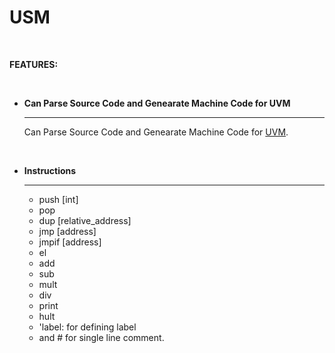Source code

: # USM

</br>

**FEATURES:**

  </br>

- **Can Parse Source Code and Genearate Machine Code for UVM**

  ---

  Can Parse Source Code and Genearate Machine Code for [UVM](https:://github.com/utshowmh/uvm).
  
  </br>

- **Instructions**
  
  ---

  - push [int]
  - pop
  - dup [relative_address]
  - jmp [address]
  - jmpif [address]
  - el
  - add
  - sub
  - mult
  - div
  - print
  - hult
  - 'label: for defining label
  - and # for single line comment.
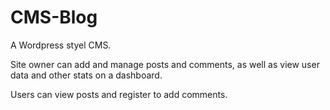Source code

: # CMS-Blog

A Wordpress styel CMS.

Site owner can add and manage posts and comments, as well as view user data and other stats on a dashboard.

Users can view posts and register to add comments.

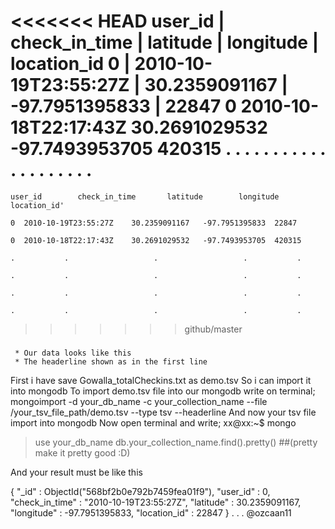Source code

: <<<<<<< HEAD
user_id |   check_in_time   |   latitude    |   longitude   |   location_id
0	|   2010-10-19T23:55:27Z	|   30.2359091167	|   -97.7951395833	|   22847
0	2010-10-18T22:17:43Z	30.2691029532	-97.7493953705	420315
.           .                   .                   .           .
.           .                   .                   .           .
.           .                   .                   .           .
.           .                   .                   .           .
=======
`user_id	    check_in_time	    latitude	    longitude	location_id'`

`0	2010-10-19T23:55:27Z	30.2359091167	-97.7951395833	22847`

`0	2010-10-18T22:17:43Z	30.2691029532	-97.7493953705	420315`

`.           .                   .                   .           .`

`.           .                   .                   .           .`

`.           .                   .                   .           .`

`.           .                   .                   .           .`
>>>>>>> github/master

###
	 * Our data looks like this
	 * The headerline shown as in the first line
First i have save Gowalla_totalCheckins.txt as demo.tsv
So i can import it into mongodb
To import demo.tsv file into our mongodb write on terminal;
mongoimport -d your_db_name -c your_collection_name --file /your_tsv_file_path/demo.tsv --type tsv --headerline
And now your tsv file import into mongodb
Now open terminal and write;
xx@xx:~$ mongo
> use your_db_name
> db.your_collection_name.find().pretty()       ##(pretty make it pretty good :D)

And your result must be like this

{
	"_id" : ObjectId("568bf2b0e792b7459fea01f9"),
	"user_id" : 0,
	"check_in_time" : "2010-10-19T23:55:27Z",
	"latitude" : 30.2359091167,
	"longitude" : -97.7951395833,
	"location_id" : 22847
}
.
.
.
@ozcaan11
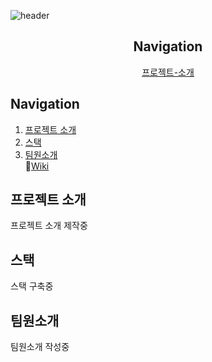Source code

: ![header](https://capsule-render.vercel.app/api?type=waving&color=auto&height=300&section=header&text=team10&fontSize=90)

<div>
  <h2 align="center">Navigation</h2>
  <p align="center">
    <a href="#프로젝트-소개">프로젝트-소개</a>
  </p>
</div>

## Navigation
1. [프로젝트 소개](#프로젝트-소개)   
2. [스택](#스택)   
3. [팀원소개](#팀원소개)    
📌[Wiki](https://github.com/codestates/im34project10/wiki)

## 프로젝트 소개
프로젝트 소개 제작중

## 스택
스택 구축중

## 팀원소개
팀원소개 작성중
* * * * *
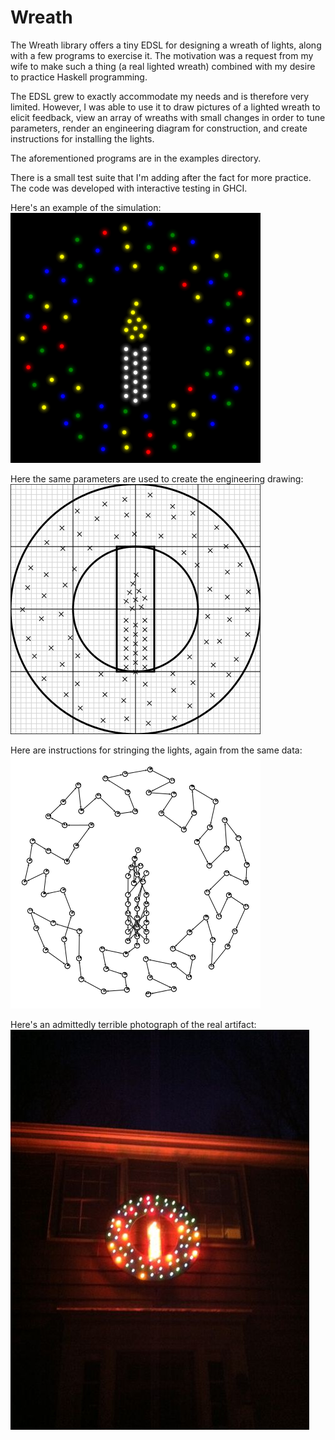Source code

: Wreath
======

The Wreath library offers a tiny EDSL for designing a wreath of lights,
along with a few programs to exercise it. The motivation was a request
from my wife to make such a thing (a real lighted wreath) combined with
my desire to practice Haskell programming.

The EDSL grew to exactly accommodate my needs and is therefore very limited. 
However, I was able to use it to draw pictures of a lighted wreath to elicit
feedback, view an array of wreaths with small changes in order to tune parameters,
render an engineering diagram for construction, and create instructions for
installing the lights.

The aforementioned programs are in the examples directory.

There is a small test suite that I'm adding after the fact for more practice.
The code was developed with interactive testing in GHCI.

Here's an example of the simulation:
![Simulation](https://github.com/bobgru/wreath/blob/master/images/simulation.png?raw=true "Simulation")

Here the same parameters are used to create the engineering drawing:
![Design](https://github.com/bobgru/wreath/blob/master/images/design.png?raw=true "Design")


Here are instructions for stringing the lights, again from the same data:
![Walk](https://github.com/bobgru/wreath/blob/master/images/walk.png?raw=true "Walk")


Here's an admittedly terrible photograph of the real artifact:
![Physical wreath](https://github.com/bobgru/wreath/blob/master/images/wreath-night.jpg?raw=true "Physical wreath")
* * * * *
* _Assignment_: From the records given above, copy all lines containing "longitude".

* _Result of this exercise_:
user_id |   check_in_time   |   latitude    |   longitude   |   location_id
`user_id	    check_in_time	    latitude	    longitude	location_id'`
	"longitude" : -97.7951395833,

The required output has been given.